The U.S. invasion of Iraq--a shattered and defenseless nation--is also designed to back up a point made in Bush's National Security Strategy document published last summer. "Our forces will be strong enough to dissuade potential adversaries from pursuing a military build-up in hopes of surpassing, or equaling, the power of the United States," the document said.
And the greater the horrors of a U.S. war in Iraq, goes the administration's thinking, the more likely that Europe, Russia, China, Japan and other countries will be "dissuaded" from challenging Washington. The Bush administration's war on Iraq isn't only for oil, but for empire.
This drive by Washington to impose its will on the world has provoked a backlash in France, Germany and Russia, which are putting up diplomatic resistance to the U.S. Even U.S. diplomats are reporting Washington's isolation, according to a Washington Post story earlier this week. "The messages from U.S. embassies around the globe have become urgent and disturbing: Many people in the world increasingly think President Bush is a greater threat to world peace than Iraqi President Saddam Hussein," the Post reported.
The Bush administration's solution has been to construct an alliance in support of the war through bullying and bribery--like the $30 billion in aid and loans over three years for Turkey in exchange for the government's permission to invade Iraq from its territory.
"Small countries that currently have seats on the [United Nations] Security Council have suddenly received favorable treatment for aid requests, in an obvious attempt to influence their votes," New York Times columnist Paul Krugman wrote. "Cynics say that the 'coalition of the willing' President Bush spoke of turns out to be a 'coalition of the bought off' instead."
Meanwhile, Bush expanded the scope of the "war on terrorism" last week when he dispatched 3,000 combat troops to the Philippines under the guise of fighting terrorism--although the real aim of the intervention is to reestablish links to that country's military after popular pressure there forced the U.S. to close bases in the 1980s.
At the same time, Bush used his authority to exceed limits imposed by Congress on U.S. troops in Colombia, sending 150 more "advisers" following the rebel capture of U.S. civilian contractors accused of being CIA agents.
That's why we need to follow up the tremendous protests in New York, San Francisco and other cities with more organizing.

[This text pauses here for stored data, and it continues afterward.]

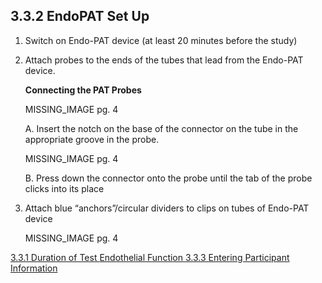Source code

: ## 3.3.2 EndoPAT Set Up

1. Switch on Endo-PAT device (at least 20 minutes before the study)
2. Attach probes to the ends of the tubes that lead from the Endo-PAT device.

    **Connecting the PAT Probes**

    MISSING_IMAGE pg. 4

    A. Insert the notch on the base of the connector on the tube in the appropriate groove in the
    probe.

    MISSING_IMAGE pg. 4

    B. Press down the connector onto the probe until the tab of the probe clicks into its place

3. Attach blue “anchors”/circular dividers to clips on tubes of Endo-PAT device

    MISSING_IMAGE pg. 4


<div class="center">
<div class="btn-group">
  <a href=":pages_path:/manuals/endothelial-function/3-03-01-duration-of-test.md" class="btn btn-default">
    <span class="glyphicon glyphicon-chevron-left"></span>
    3.3.1 Duration of Test
  </a>

  <a href=":pages_path:/manuals/endothelial-function" class="btn btn-default">
    <span class="glyphicon glyphicon-chevron-up"></span>
    Endothelial Function
  </a>

  <a href=":pages_path:/manuals/endothelial-function/3-03-03-entering-ppt-info.md" class="btn btn-success">
    3.3.3 Entering Participant Information
    <span class="glyphicon glyphicon-chevron-right"></span>
  </a>
</div>
</div>
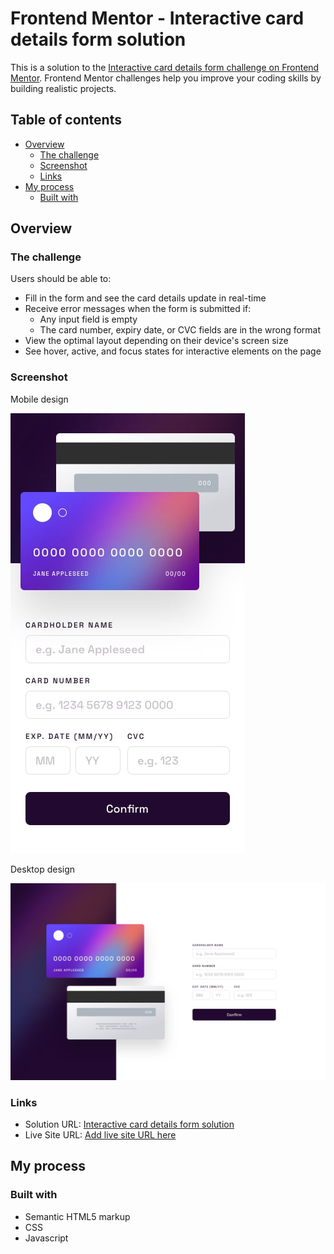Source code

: # Frontend Mentor - Interactive card details form solution

This is a solution to the [Interactive card details form challenge on Frontend Mentor](https://www.frontendmentor.io/challenges/interactive-card-details-form-XpS8cKZDWw). Frontend Mentor challenges help you improve your coding skills by building realistic projects. 

## Table of contents

- [Overview](#overview)
  - [The challenge](#the-challenge)
  - [Screenshot](#screenshot)
  - [Links](#links)
- [My process](#my-process)
  - [Built with](#built-with)

## Overview

### The challenge

Users should be able to:

- Fill in the form and see the card details update in real-time
- Receive error messages when the form is submitted if:
  - Any input field is empty
  - The card number, expiry date, or CVC fields are in the wrong format
- View the optimal layout depending on their device's screen size
- See hover, active, and focus states for interactive elements on the page

### Screenshot

Mobile design

![](design/mobile-design.jpg)

Desktop design

![](design/desktop-design.jpg)

### Links

- Solution URL: [Interactive card details form solution](https://www.frontendmentor.io/solutions/interactive-card-details-form-solution-LcCepQK04o)
- Live Site URL: [Add live site URL here](https://jpbyte.github.io/Interactive-card-details-form-solution/)

## My process

### Built with

- Semantic HTML5 markup
- CSS
- Javascript
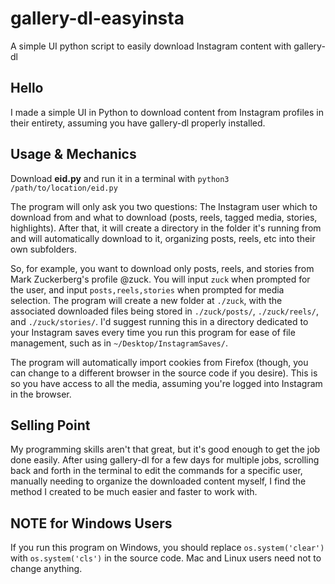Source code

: # gallery-dl-easyinsta
A simple UI python script to easily download Instagram content with gallery-dl

Hello
---
I made a simple UI in Python to download content from Instagram profiles in their entirety, assuming you have gallery-dl properly installed.

Usage & Mechanics
---
Download **eid.py** and run it in a terminal with `python3 /path/to/location/eid.py`

The program will only ask you two questions: The Instagram user which to download from and what to download (posts, reels, tagged media, stories, highlights). After that, it will create a directory in the folder it's running from and will automatically download to it, organizing posts, reels, etc into their own subfolders.

So, for example, you want to download only posts, reels, and stories from Mark Zuckerberg's profile @zuck. You will input `zuck` when prompted for the user, and input `posts,reels,stories` when prompted for media selection. The program will create a new folder at `./zuck`, with the associated downloaded files being stored in `./zuck/posts/`, `./zuck/reels/`, and `./zuck/stories/`. I'd suggest running this in a directory dedicated to your Instagram saves every time you run this program for ease of file management, such as in `~/Desktop/InstagramSaves/`.

The program will automatically import cookies from Firefox (though, you can change to a different browser in the source code if you desire). This is so you have access to all the media, assuming you're logged into Instagram in the browser.

Selling Point
---
My programming skills aren't that great, but it's good enough to get the job done easily. After using gallery-dl for a few days for multiple jobs, scrolling back and forth in the terminal to edit the commands for a specific user, manually needing to organize the downloaded content myself, I find the method I created to be much easier and faster to work with.

NOTE for Windows Users
---
If you run this program on Windows, you should replace `os.system('clear')` with `os.system('cls')` in the source code. Mac and Linux users need not to change anything.
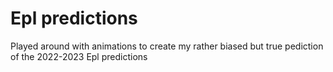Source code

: <h1>Epl predictions</h1>
</hr>
<p>Played around with animations to create my rather biased but true pediction of the 2022-2023 Epl predictions</p>
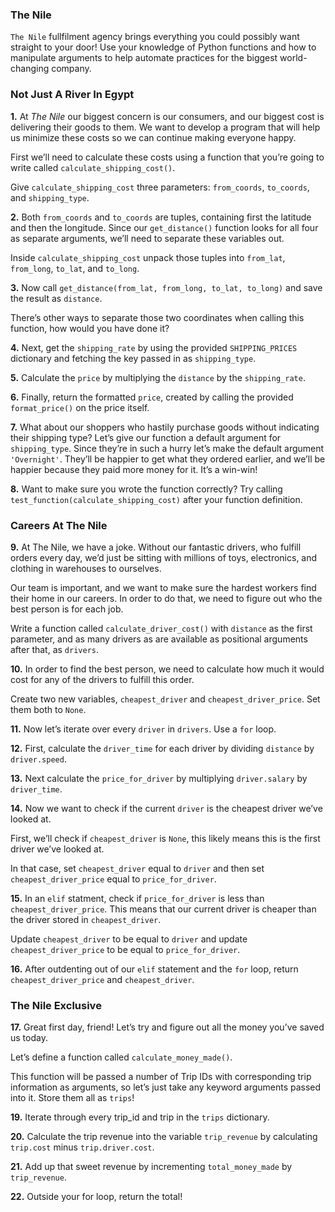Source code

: ### The Nile

`The Nile` fullfilment agency brings everything you could possibly want straight to your door! Use your knowledge of Python functions and how to manipulate arguments to help automate practices for the biggest world-changing company.

### Not Just A River In Egypt

**1.** At *The Nile* our biggest concern is our consumers, and our biggest cost is delivering their goods to them. We want to develop a program that will help us minimize these costs so we can continue making everyone happy.

First we’ll need to calculate these costs using a function that you’re going to write called `calculate_shipping_cost()`.

Give `calculate_shipping_cost` three parameters: `from_coords`, `to_coords`, and `shipping_type`.

**2.** Both `from_coords` and `to_coords` are tuples, containing first the latitude and then the longitude. Since our `get_distance()` function looks for all four as separate arguments, we’ll need to separate these variables out.

Inside `calculate_shipping_cost` unpack those tuples into `from_lat`, `from_long`, `to_lat`, and `to_long`.

**3.** Now call `get_distance(from_lat, from_long, to_lat, to_long)` and save the result as `distance`.

There’s other ways to separate those two coordinates when calling this function, how would you have done it?

**4.** Next, get the `shipping_rate` by using the provided `SHIPPING_PRICES` dictionary and fetching the key passed in as `shipping_type`.

**5.** Calculate the `price` by multiplying the `distance` by the `shipping_rate`.

**6.** Finally, return the formatted `price`, created by calling the provided `format_price()` on the price itself.

**7.** What about our shoppers who hastily purchase goods without indicating their shipping type? Let’s give our function a default argument for `shipping_type`. Since they’re in such a hurry let’s make the default argument `'Overnight'`. They’ll be happier to get what they ordered earlier, and we’ll be happier because they paid more money for it. It’s a win-win!

**8.** Want to make sure you wrote the function correctly? Try calling `test_function(calculate_shipping_cost)` after your function definition.

### Careers At The Nile

**9.** At The Nile, we have a joke. Without our fantastic drivers, who fulfill orders every day, we’d just be sitting with millions of toys, electronics, and clothing in warehouses to ourselves.

Our team is important, and we want to make sure the hardest workers find their home in our careers. In order to do that, we need to figure out who the best person is for each job.

Write a function called `calculate_driver_cost()` with `distance` as the first parameter, and as many drivers as are available as positional arguments after that, as `drivers`.

**10.** In order to find the best person, we need to calculate how much it would cost for any of the drivers to fulfill this order.

Create two new variables, `cheapest_driver` and `cheapest_driver_price`. Set them both to `None`.

**11.** Now let’s iterate over every `driver` in `drivers`. Use a `for` loop.

**12.** First, calculate the `driver_time` for each driver by dividing `distance` by `driver.speed`.

**13.** Next calculate the `price_for_driver` by multiplying `driver.salary` by `driver_time`.

**14.** Now we want to check if the current `driver` is the cheapest driver we’ve looked at.

First, we’ll check if `cheapest_driver` is `None`, this likely means this is the first driver we’ve looked at.

In that case, set `cheapest_driver` equal to `driver` and then set `cheapest_driver_price` equal to `price_for_driver`.

**15.** In an `elif` statment, check if `price_for_driver` is less than `cheapest_driver_price`. This means that our current driver is cheaper than the driver stored in `cheapest_driver`.

Update `cheapest_driver` to be equal to `driver` and update `cheapest_driver_price` to be equal to `price_for_driver`.

**16.** After outdenting out of our `elif` statement and the `for` loop, return `cheapest_driver_price` and `cheapest_driver`.

### The Nile Exclusive

**17.** Great first day, friend! Let’s try and figure out all the money you’ve saved us today.

Let’s define a function called `calculate_money_made()`.

This function will be passed a number of Trip IDs with corresponding trip information as arguments, so let’s just take any keyword arguments passed into it. Store them all as `trips`!

**19.** Iterate through every trip_id and trip in the `trips` dictionary.

**20.** Calculate the trip revenue into the variable `trip_revenue` by calculating `trip.cost` minus `trip.driver.cost`.

**21.** Add up that sweet revenue by incrementing `total_money_made` by `trip_revenue`.

**22.** Outside your for loop, return the total!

We need to build a movement that can reach out to all the people in every corner of society who are questioning Bush's war drive--and turn their doubts into action.
We need to mobilize for the March 5 day of actions, spread the word about emergency mobilizations set for the day after a U.S. attack on Iraq and prepare for future mobilizations, like the recently called April 5 national demonstrations in Washington, D.C., San Francisco and other cities.
The Bush gang has started the countdown to a slaughter in Iraq. Taking a stand against this war for oil and empire has never been more urgent and important.